> _Assignment_: In the entries below, find the line with "where $M_a$ is" and the line with "Here $e_j(p)$ is". Return those two lines and all lines between them, exactly.

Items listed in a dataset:

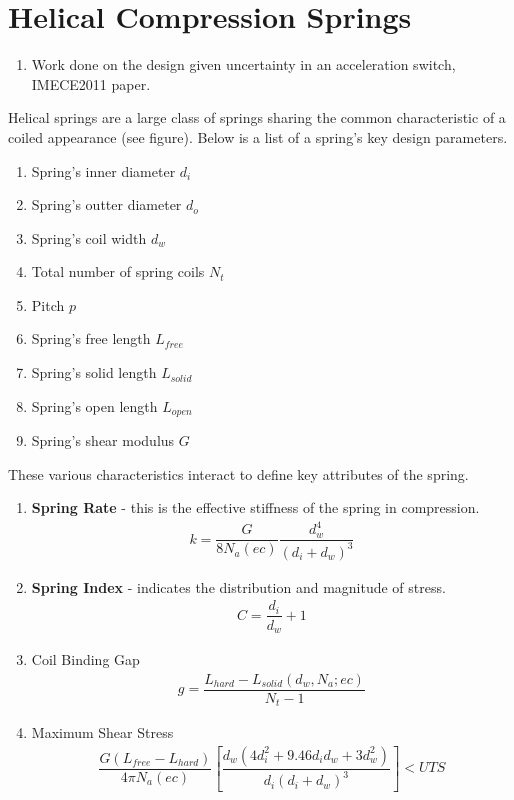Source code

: \documentclass[11pt]{article}
\begin{document}
	\section{Helical Compression Springs}
	
	\begin{enumerate}
		
		\item Work done on the design given uncertainty in an acceleration switch, IMECE2011 paper.
		
	\end{enumerate}
		

Helical springs are a large class of springs sharing the common characteristic of a coiled appearance (see figure).  Below is a list of a spring's key design parameters.

		\begin{enumerate}
			\item Spring's inner diameter $d_{i}$ 
			\item Spring's outter diameter $d_{o}$
			\item Spring's coil width $d_{w}$
			\item Total number of spring coils $N_{t}$
			\item Pitch $p$
			\item Spring's free length $L_{free}$
			\item Spring's solid length $L_{solid}$
			\item Spring's open length $L_{open}$
			\item Spring's shear modulus $G$
		\end{enumerate}

These various characteristics interact to define key attributes of the spring.

	\begin{enumerate}
		\item \textbf{Spring Rate} - this is the effective stiffness of the spring in compression.
\begin{align*}
		k = \dfrac{G}{8 N_{a} (ec)} \dfrac{d_{w}^{4}}{(d_{i}+d_{w})^{3}}
\end{align*}
		\item \textbf{Spring Index} - indicates the distribution and magnitude of stress.
\begin{align*}
		C = \dfrac{d_{i}}{d_{w}} + 1
\end{align*}
		\item Coil Binding Gap
\begin{align*}
	g = \dfrac{L_{hard} - L_{solid}(d_{w},N_{a}; ec)}{N_{t} - 1}
\end{align*}
		\item Maximum Shear Stress
\begin{align*}
		\dfrac{G(L_{free} - L_{hard})}{4 \pi N_{a} (ec)} [\dfrac{d_{w} (4d_{i}^{2} + 9.46d_{i} 
d_{w} + 3 d_{w}^{2})}{d_{i}(d_{i}+d_{w})^{3}}] < UTS
\end{align*}
	\end{enumerate}
\end{document}
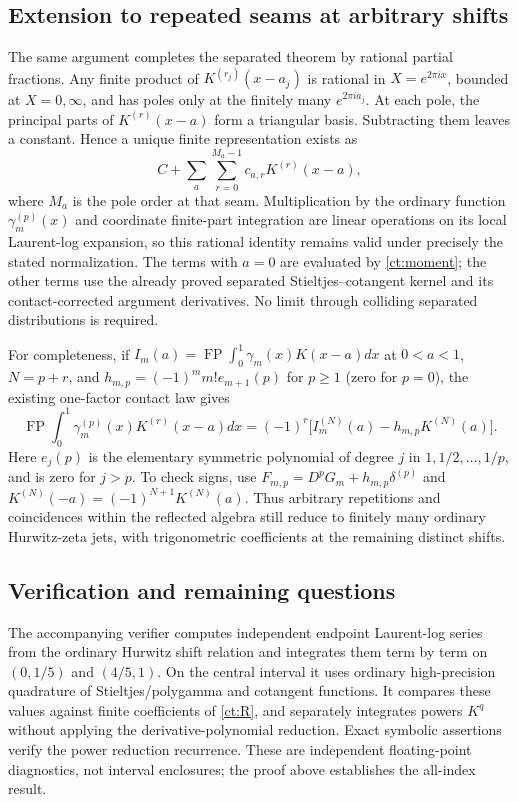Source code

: \documentclass[11pt,a4paper]{article}
\numberwithin{equation}{section}
\theoremstyle{definition}
\theoremstyle{remark}
\begin{document}
\subsection{Extension to repeated seams at arbitrary shifts}

The same argument completes the separated theorem by rational partial
fractions. Any finite product of $K^{(r_j)}(x-a_j)$ is rational in
$X=e^{2\pi ix}$, bounded at $X=0,\infty$, and has poles only at the
finitely many $e^{2\pi ia_j}$. At each pole, the principal parts of
$K^{(r)}(x-a)$ form a triangular basis. Subtracting them leaves a
constant. Hence a unique finite representation exists as
\[
 C+\sum_a\sum_{r=0}^{M_a-1}c_{a,r}K^{(r)}(x-a),
\]
where $M_a$ is the pole order at that seam. Multiplication by the ordinary
function $\gamma_m^{(p)}(x)$ and coordinate finite-part integration are
linear operations on its local Laurent-log expansion, so this rational
identity remains valid under precisely the stated normalization. The
terms with $a=0$ are evaluated by \eqref{ct:moment}; the other terms use
the already proved separated Stieltjes--cotangent kernel and its
contact-corrected argument derivatives. No limit through colliding
separated distributions is required.

For completeness, if
$I_m(a)=\operatorname{FP}\int_0^1\gamma_m(x)K(x-a)dx$ at $0<a<1$,
$N=p+r$, and
$h_{m,p}=(-1)^m m!e_{m+1}(p)$ for $p\ge1$ (zero for $p=0$),
the existing one-factor contact law \cite{RepoMain,RepoTriple} gives
\[
 \operatorname{FP}\int_0^1\gamma_m^{(p)}(x)K^{(r)}(x-a)dx
       =(-1)^r\bigl[I_m^{(N)}(a)-h_{m,p}K^{(N)}(a)\bigr].
\]
Here $e_j(p)$ is the elementary symmetric polynomial of degree $j$ in
$1,1/2,\ldots,1/p$, and is zero for $j>p$. To check signs, use
$F_{m,p}=D^pG_m+h_{m,p}\delta^{(p)}$ and
$K^{(N)}(-a)=(-1)^{N+1}K^{(N)}(a)$. Thus arbitrary repetitions and
coincidences within the reflected algebra still reduce to finitely many
ordinary Hurwitz-zeta jets, with trigonometric coefficients at the
remaining distinct shifts.

\subsection{Verification and remaining questions}

The accompanying verifier computes independent endpoint Laurent-log
series from the ordinary Hurwitz shift relation and integrates them
term by term on $(0,1/5)$ and $(4/5,1)$. On the central interval it uses
ordinary high-precision quadrature of Stieltjes/polygamma and cotangent
functions. It compares these values against finite coefficients of
\eqref{ct:R}, and separately integrates powers $K^q$ without applying
the derivative-polynomial reduction. Exact symbolic assertions verify
the power reduction recurrence. These are independent floating-point
diagnostics, not interval enclosures; the proof above establishes the
all-index result.
\end{document}
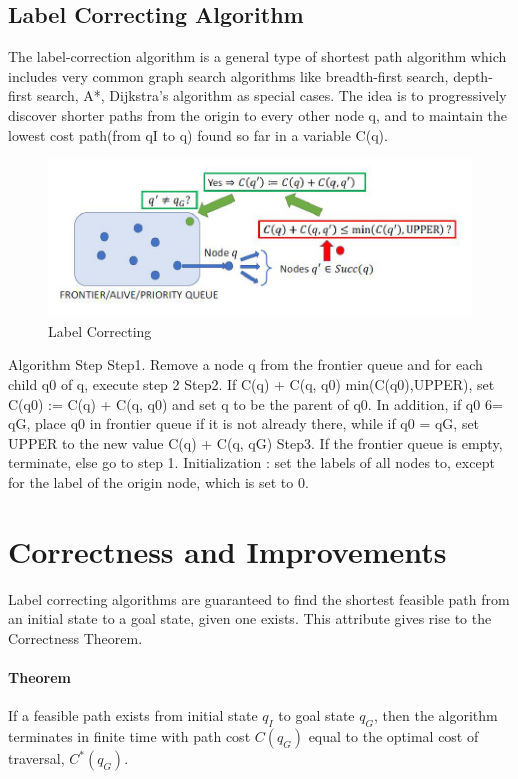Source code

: \documentclass[twoside]{article}
\begin{document}
\subsection{Label Correcting Algorithm}
The label-correction algorithm is a general type of shortest path algorithm which includes very common graph search algorithms like breadth-first search, depth-first search, A*, Dijkstra’s algorithm as special cases.
The idea is to progressively discover shorter paths from the origin to every other node q, and to maintain the lowest cost path(from qI to q) found so far in a variable C(q).

\begin{figure}[h]
\begin{center}
\includegraphics{fig15_10.PNG}
\caption{Label Correcting}
\end{center}
\end{figure}

Algorithm Step
Step1. Remove a node q from the frontier queue and for each child q0 of q, execute step 2
Step2. If C(q) + C(q, q0) min(C(q0),UPPER), set C(q0) := C(q) + C(q, q0) and set q to be the parent of q0. In addition, if q0 6= qG, place q0 in frontier queue if it is not already there, while if q0 = qG, set UPPER to the new value C(q) + C(q, qG)
Step3. If the frontier queue is empty, terminate, else go to step 1.
Initialization : set the labels of all nodes to, except for the label of the origin node, which is set to 0.


\section{Correctness and Improvements}
Label correcting algorithms are guaranteed to find the shortest feasible path from an initial state to a goal state, given one exists. This attribute gives rise to the Correctness Theorem. \vspace{-0.5cm}
\paragraph{Theorem} If a feasible path exists from initial state $q_I$ to goal state $q_G$, then the algorithm terminates in finite time with path cost $C(q_G)$ equal to the optimal cost of traversal, $C^*(q_G)$.\\
\end{document}
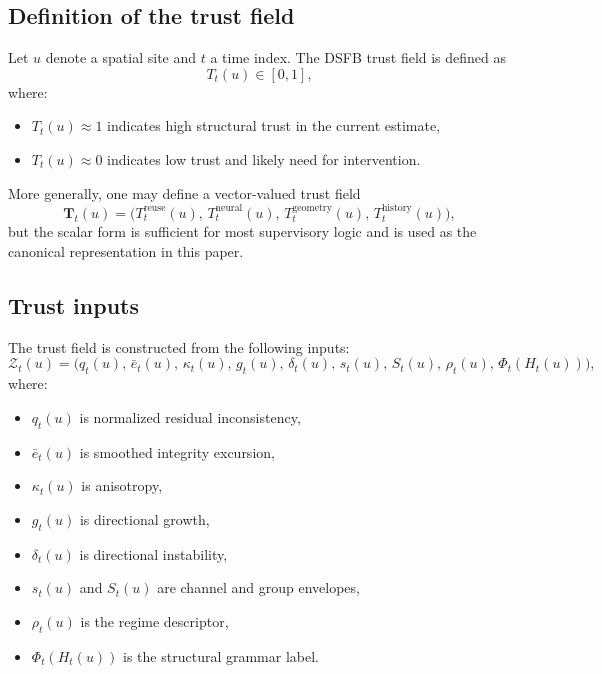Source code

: \documentclass[11pt,letterpaper]{article}
\theoremstyle{gcresult}
\theoremstyle{definition}
\begin{document}

\subsection{Definition of the trust field}

Let $u$ denote a spatial site and $t$ a time index. The DSFB trust field is defined as
\begin{equation}
T_t(u)\in[0,1],
\end{equation}
where:
\begin{itemize}[leftmargin=1.5em]
    \item $T_t(u)\approx 1$ indicates high structural trust in the current estimate,
    \item $T_t(u)\approx 0$ indicates low trust and likely need for intervention.
\end{itemize}

More generally, one may define a vector-valued trust field
\begin{equation}
\mathbf{T}_t(u)=\bigl(T^{\mathrm{reuse}}_t(u),\,T^{\mathrm{neural}}_t(u),\,T^{\mathrm{geometry}}_t(u),\,T^{\mathrm{history}}_t(u)\bigr),
\end{equation}
but the scalar form is sufficient for most supervisory logic and is used as the canonical representation in this paper.


\subsection{Trust inputs}

The trust field is constructed from the following inputs:
\begin{equation}
\mathcal{Z}_t(u)=
\bigl(
q_t(u),\,
\bar e_t(u),\,
\kappa_t(u),\,
g_t(u),\,
\delta_t(u),\,
s_t(u),\,
S_t(u),\,
\rho_t(u),\,
\Phi_t(H_t(u))
\bigr),
\end{equation}
where:
\begin{itemize}[leftmargin=1.5em]
    \item $q_t(u)$ is normalized residual inconsistency,
    \item $\bar e_t(u)$ is smoothed integrity excursion,
    \item $\kappa_t(u)$ is anisotropy,
    \item $g_t(u)$ is directional growth,
    \item $\delta_t(u)$ is directional instability,
    \item $s_t(u)$ and $S_t(u)$ are channel and group envelopes,
    \item $\rho_t(u)$ is the regime descriptor,
    \item $\Phi_t(H_t(u))$ is the structural grammar label.
\end{itemize}
\end{document}
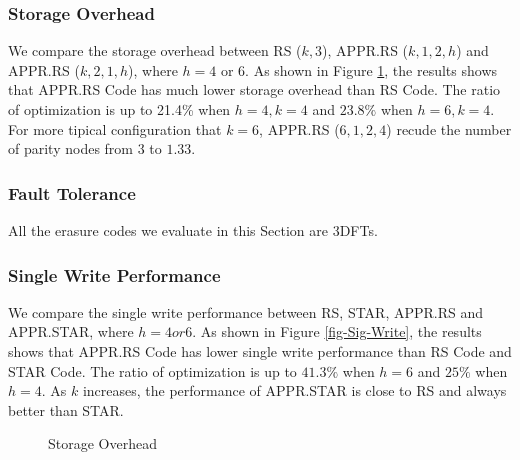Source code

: \documentclass[sigconf]{acmart}
\begin{document}
\subsubsection{Storage Overhead}
We compare the storage overhead between RS ($k,3$), APPR.RS ($k,1,2,h$) and APPR.RS ($k,2,1,h$), where $h = 4$ or $6$.
As shown in Figure \ref{fig-Storage}, the results shows that APPR.RS Code has much lower storage overhead than RS Code. The ratio of optimization is up to 21.4\% when $h=4, k=4$ and $23.8\%$ when $h=6, k=4$. For more tipical configuration that $k=6$, APPR.RS ($6,1,2,4$) recude the number of parity nodes from $3$ to $1.33$.

\subsubsection{Fault Tolerance}
All the erasure codes we evaluate in this Section are 3DFTs.

\subsubsection{Single Write Performance}
We compare the single write performance between RS, STAR, APPR.RS and APPR.STAR, where $h = 4 or 6$. As shown in Figure \ref{fig-Sig-Write}, the results shows that APPR.RS Code has lower single write performance than RS Code and STAR Code. The ratio of optimization is up to $41.3\%$ when $h=6$ and $25\%$ when $h=4$. As $k$ increases, the performance of APPR.STAR is close to RS and always better than STAR.

\begin{figure}[ht]
\caption{Storage Overhead}\label{fig-Storage}
\end{figure}
\end{document}
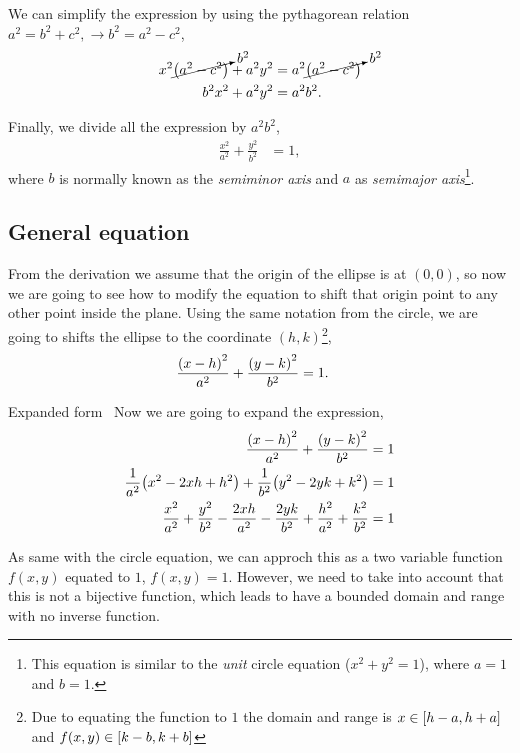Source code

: \documentclass[../main-notes.tex]{subfiles}
\begin{document}
We can simplify the expression by using the pythagorean relation $a^2 = b^2 + c^2,\to b^2 = a^2-c^2$,
\begin{align*}
    x^2\cancelto{b^2}{\qty(a^2 - c^2)} + a^2y^2 &= a^2\cancelto{b^2}{\qty(a^2 - c^2)} \\
    b^2x^2 + a^2y^2 &= a^2b^2.
\end{align*}

Finally, we divide all the expression by $a^2b^2$,
\begin{align*}
    \frac{x^2}{a^2} + \frac{y^2}{b^2} &= 1,
\end{align*}
where $b$ is normally known as the \textit{semiminor axis} and $a$ as \textit{semimajor axis}\footnote{
    This equation is similar to the \textit{unit} circle equation ($x^2 + y^2 = 1$), where $a=1$ and $b=1$.
}.

\subsection{General equation}

From the derivation we assume that the origin of the ellipse is at $(0,0)$, so now we are going to see how to modify the equation to shift that origin point to any other point inside the plane.
Using the same notation from the circle, we are going to shifts the ellipse to the coordinate $(h,k)$\footnote{Due to equating the function to $1$ the domain and range is $x\in\qty[h-a,h+a]$ and $f(x,y)\in\qty[k-b,k+b]$},
\begin{align*}
    \frac{\qty(x-h)^2}{a^2} + \frac{\qty(y-k)^2}{b^2} &= 1.
\end{align*}

\begin{note}{Expanded form}{~}
Now we are going to expand the expression,
\begin{align*}
    \frac{\qty(x-h)^2}{a^2} + \frac{\qty(y-k)^2}{b^2} &= 1 \\
    \frac{1}{a^2}\qty(x^2-2xh+h^2) + \frac{1}{b^2}\qty(y^2-2yk+k^2) &= 1 \\
    \frac{x^2}{a^2} + \frac{y^2}{b^2}
    -\frac{2xh}{a^2} -\frac{2yk}{b^2}
    +\frac{h^2}{a^2} + \frac{k^2}{b^2} &= 1
\end{align*}

As same with the circle equation, we can approch this as a two variable function $f(x,y)$ equated to $1$, $f(x,y)=1$.
However, we need to take into account that this is not a bijective function, which leads to have a bounded domain and range with no inverse function.
\end{note}


\end{document}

> _Solution for this task_:
where $M_a$ is the pole order at that seam. Multiplication by the ordinary
function $\gamma_m^{(p)}(x)$ and coordinate finite-part integration are
linear operations on its local Laurent-log expansion, so this rational
identity remains valid under precisely the stated normalization. The
terms with $a=0$ are evaluated by \eqref{ct:moment}; the other terms use
the already proved separated Stieltjes--cotangent kernel and its
contact-corrected argument derivatives. No limit through colliding
separated distributions is required.

For completeness, if
$I_m(a)=\operatorname{FP}\int_0^1\gamma_m(x)K(x-a)dx$ at $0<a<1$,
$N=p+r$, and
$h_{m,p}=(-1)^m m!e_{m+1}(p)$ for $p\ge1$ (zero for $p=0$),
the existing one-factor contact law \cite{RepoMain,RepoTriple} gives
\[
 \operatorname{FP}\int_0^1\gamma_m^{(p)}(x)K^{(r)}(x-a)dx
       =(-1)^r\bigl[I_m^{(N)}(a)-h_{m,p}K^{(N)}(a)\bigr].
\]
Here $e_j(p)$ is the elementary symmetric polynomial of degree $j$ in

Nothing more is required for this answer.